● WHAT TO WORK ON: Which lines of the records below contain the word "three"? Report each of them in full.

########################################

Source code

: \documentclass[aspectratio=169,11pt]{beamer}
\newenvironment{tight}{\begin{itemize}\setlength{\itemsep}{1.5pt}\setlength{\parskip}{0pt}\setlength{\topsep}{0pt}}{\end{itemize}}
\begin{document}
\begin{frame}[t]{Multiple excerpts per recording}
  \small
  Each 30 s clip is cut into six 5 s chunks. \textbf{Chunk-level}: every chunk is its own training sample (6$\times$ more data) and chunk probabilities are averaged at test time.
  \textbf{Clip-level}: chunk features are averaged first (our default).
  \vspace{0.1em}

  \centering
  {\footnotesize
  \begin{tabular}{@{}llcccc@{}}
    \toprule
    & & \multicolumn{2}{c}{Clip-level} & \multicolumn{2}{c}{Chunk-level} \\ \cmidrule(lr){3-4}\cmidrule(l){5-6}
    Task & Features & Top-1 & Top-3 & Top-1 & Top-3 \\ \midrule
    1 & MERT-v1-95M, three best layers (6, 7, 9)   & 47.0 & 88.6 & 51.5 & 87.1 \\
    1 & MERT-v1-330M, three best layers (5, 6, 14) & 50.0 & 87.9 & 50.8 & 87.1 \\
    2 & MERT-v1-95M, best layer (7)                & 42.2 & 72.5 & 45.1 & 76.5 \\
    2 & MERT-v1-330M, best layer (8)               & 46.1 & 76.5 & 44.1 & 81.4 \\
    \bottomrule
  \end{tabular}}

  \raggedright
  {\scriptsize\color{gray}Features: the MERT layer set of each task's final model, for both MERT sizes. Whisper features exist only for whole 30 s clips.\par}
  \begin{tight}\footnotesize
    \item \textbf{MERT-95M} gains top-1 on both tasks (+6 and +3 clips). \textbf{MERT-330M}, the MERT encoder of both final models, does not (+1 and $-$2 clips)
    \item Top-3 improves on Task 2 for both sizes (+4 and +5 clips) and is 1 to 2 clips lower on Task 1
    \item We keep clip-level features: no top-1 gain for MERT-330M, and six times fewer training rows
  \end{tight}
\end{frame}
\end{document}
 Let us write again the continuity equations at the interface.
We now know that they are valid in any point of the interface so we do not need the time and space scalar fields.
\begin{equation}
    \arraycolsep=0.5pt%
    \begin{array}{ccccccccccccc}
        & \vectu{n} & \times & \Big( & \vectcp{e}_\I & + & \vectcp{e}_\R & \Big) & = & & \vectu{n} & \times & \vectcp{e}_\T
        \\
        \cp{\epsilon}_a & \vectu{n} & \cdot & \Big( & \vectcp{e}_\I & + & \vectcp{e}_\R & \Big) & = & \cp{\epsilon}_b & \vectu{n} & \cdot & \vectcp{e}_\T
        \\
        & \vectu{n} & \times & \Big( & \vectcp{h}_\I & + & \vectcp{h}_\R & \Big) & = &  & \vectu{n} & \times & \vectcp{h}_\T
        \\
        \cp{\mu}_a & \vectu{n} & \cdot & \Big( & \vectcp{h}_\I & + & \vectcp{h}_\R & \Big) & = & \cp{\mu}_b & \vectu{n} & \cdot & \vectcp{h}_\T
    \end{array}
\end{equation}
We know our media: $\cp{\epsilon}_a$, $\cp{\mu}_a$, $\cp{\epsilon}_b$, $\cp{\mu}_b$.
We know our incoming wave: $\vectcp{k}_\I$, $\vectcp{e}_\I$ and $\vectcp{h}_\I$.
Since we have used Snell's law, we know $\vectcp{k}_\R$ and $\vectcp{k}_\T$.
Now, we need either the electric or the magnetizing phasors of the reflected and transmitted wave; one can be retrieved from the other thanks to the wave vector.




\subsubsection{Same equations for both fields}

########################################

● OUTPUT BELOW:
    1 & MERT-v1-95M, three best layers (6, 7, 9)   & 47.0 & 88.6 & 51.5 & 87.1 \\
    1 & MERT-v1-330M, three best layers (5, 6, 14) & 50.0 & 87.9 & 50.8 & 87.1 \\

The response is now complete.